|Greg Davis, Wires in West Acton Center|
A paradigmatic developing suburb, Acton, Massachusetts, was zoned in 1955 to produce a community of 45,000 people. In 2010, Acton had about 23,000 people and is unlikely to grow much more. I develop a simple model in the Tiebout (1956) tradition to explain why Boston's suburbs, and by extension, most suburbs, have adopted land-use regulations that are arguably too restrictive. The baseline model is that of a single developer who owns all the land in a community and commits herself to a master plan. Private covenants assure that the community will be fully developed, and competition among community developers creates at least locally optimal densities. This outcome is contrasted with a model in which undeveloped land is owned by many developers, who must coordinate their land-use decisions by way of public zoning. Their initial zoning plan is disciplined by the wariness of prospective homebuyers, who decline to buy homes in towns without zoning. New homeowners, however, realize that developer control of zoning could lead to changes that will result in excessive density. As enough of them arrive, they take over the reins of zoning to avoid overdevelopment.

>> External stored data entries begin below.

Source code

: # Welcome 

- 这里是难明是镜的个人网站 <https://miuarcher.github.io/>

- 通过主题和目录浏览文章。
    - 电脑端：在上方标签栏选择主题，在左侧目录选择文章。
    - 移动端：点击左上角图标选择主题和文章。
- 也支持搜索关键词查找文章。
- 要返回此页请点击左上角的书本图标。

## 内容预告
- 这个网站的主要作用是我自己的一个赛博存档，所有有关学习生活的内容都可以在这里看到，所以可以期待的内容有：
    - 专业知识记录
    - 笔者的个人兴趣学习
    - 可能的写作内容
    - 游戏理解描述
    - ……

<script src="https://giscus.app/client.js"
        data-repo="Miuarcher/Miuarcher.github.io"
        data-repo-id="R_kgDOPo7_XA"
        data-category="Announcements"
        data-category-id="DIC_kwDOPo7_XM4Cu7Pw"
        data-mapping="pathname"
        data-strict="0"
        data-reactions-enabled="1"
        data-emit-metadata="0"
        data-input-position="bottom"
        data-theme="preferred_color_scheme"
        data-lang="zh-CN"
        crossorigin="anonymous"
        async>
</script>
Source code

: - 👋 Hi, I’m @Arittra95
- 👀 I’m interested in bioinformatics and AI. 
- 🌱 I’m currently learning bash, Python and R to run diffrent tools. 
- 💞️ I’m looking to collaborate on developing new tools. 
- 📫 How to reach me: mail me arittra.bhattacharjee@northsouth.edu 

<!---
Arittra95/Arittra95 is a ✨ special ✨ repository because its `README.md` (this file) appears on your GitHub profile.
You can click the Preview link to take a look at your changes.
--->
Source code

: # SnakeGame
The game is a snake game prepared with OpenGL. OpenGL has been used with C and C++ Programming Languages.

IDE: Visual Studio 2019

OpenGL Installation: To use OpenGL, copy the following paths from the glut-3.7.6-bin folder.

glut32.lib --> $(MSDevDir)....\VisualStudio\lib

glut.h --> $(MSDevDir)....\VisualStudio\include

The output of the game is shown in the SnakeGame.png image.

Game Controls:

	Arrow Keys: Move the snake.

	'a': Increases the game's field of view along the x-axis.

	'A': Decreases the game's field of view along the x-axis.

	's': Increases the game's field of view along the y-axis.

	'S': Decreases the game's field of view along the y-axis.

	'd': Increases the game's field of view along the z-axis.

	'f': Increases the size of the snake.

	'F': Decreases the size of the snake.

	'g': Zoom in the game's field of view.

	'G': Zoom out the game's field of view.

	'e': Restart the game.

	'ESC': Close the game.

In a stable housing market, I show that a system by which all homeowners pay for community services by property taxes plus exactions or impact fees for later, higher-cost development leads to the same optimal outcome as a private developer. Finally, I argue that an exogenous shift in housing demand, such as that caused by unexpected inflation in the 1970s, and the (perhaps endogenous) adoption of extra-municipal regulations, is apt to cause all zoned communities to adopt additional restrictions. These can be modeled as if the town acquired a monopoly on development rights because other towns simultaneously limit growth. Acton and all of Boston's suburbs and those of other high-productivity metropolitan areas end up with populations that are arguably too small and housing prices that are too high.